Diz assim o fragmento que eu copio - e que é simplesmente o prólogo das Memórias:
- Sou duma antiga família de carvalhos, raça austera e forte - que já na Antiguidade deixava cair, dos seus ramos, pensamentos para Platão. Era uma família hospitaleira e histórica: dela tinham saído navios para a derrota tenebrosa das índias, contos de lanças para os alucinados das Cruzadas, e vigas para os tetos simples e perfumados que abrigaram Savonarola, Espinosa e Lutero. Meu pai, esquecido das altas tradições sonoras e da sua heráldica vegetal, teve uma vida inerte, material e profana. Não respeitava as nobres morais antigas, nem a ideal tradição religiosa, nem os deveres da história. Era uma árvore materialista. Tinha sido pervertida pelos enciclopedistas da vegetação. Não tinha fé, nem alma, nem Deus! Tinha a religião do Sol, da seiva e da água. Era o grande libertino da floresta pensativa. No Verão, enquanto sentia a fermentação violenta das seivas, cantava movendo-se ao sol, acolhia os grandes concertos de pássaros boêmios, cuspia a chuva sobre o povo curvado e humilde das ervas e das plantas e, de noite, enlaçado pelas heras lascivas, ressonava sob o silêncio sideral. Quando vinha o Inverno, com a passividade animal dum mendigo, erguia, para a impassível ironia do azul, os seus braços magros e suplicantes!

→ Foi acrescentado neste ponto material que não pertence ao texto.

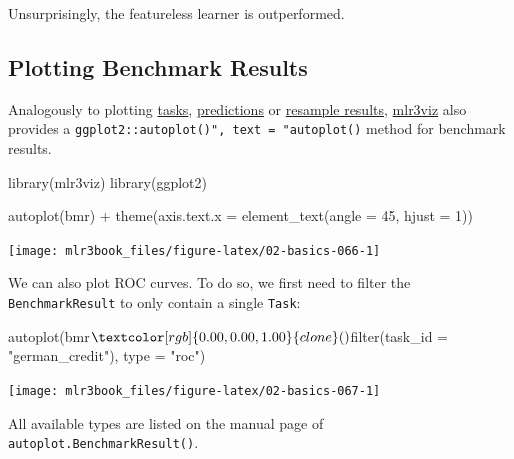 \documentclass[
  11pt,
  parskip=half,
  DIV=calc,
  BCOR=10mm,
  x11names]{scrbook}
\newenvironment{Shaded}{}{}
\newcommand{\DataTypeTok}[1]{#1}
\newcommand{\DecValTok}[1]{#1}
\newcommand{\KeywordTok}[1]{\textcolor[rgb]{0.00,0.00,1.00}{#1}}
\newcommand{\NormalTok}[1]{#1}
\newcommand{\OperatorTok}[1]{#1}
\newcommand{\StringTok}[1]{\textcolor[rgb]{0.00,0.50,0.50}{#1}}
\begin{document}
Unsurprisingly, the featureless learner is outperformed.

\hypertarget{autoplot-benchmarkresult}{%
\subsection{Plotting Benchmark Results}\label{autoplot-benchmarkresult}}

Analogously to plotting \protect\hyperlink{autoplot-task}{tasks}, \protect\hyperlink{autoplot-prediction}{predictions} or \protect\hyperlink{autoplot-resampleresult}{resample results}, \href{https://mlr3viz.mlr-org.com}{mlr3viz} also provides a \texttt{ggplot2::autoplot()",\ text\ =\ "autoplot()} method for benchmark results.

\begin{Shaded}
\begin{Highlighting}[]
\KeywordTok{library}\NormalTok{(mlr3viz)}
\KeywordTok{library}\NormalTok{(ggplot2)}

\KeywordTok{autoplot}\NormalTok{(bmr) }\OperatorTok{+}\StringTok{ }\KeywordTok{theme}\NormalTok{(}\DataTypeTok{axis.text.x =} \KeywordTok{element_text}\NormalTok{(}\DataTypeTok{angle =} \DecValTok{45}\NormalTok{, }
  \DataTypeTok{hjust =} \DecValTok{1}\NormalTok{))}
\end{Highlighting}
\end{Shaded}

\begin{center}\texttt{[image: mlr3book\_files/figure-latex/02-basics-066-1]} \end{center}

We can also plot ROC curves.
To do so, we first need to filter the \texttt{BenchmarkResult} to only contain a single \texttt{Task}:

\begin{Shaded}
\begin{Highlighting}[]
\KeywordTok{autoplot}\NormalTok{(bmr}\OperatorTok{$}\KeywordTok{clone}\NormalTok{()}\OperatorTok{$}\KeywordTok{filter}\NormalTok{(}\DataTypeTok{task_id =} \StringTok{"german_credit"}\NormalTok{), }\DataTypeTok{type =} \StringTok{"roc"}\NormalTok{)}
\end{Highlighting}
\end{Shaded}

\begin{center}\texttt{[image: mlr3book\_files/figure-latex/02-basics-067-1]} \end{center}

All available types are listed on the manual page of \texttt{autoplot.BenchmarkResult()}.
\end{document}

- Por isso nós os seus filhos, não fomos felizes na vida vegetal. Um dos meus irmãos foi levado para ser tablado de palhaços: ramo contemplativo e romântico ia, todas as noites, ser pisado pela chufa, pelo escárnio, pela farsa e pela fome! O outro ramo, cheio de vida, de sol, de poeira, áspero solitário da vida, lutador dos ventos e das neves, forte e trabalhador, foi arrancado dentre nós, para ir ser tábua de esquife! - Eu, o mais lastimável, vim a ser forca!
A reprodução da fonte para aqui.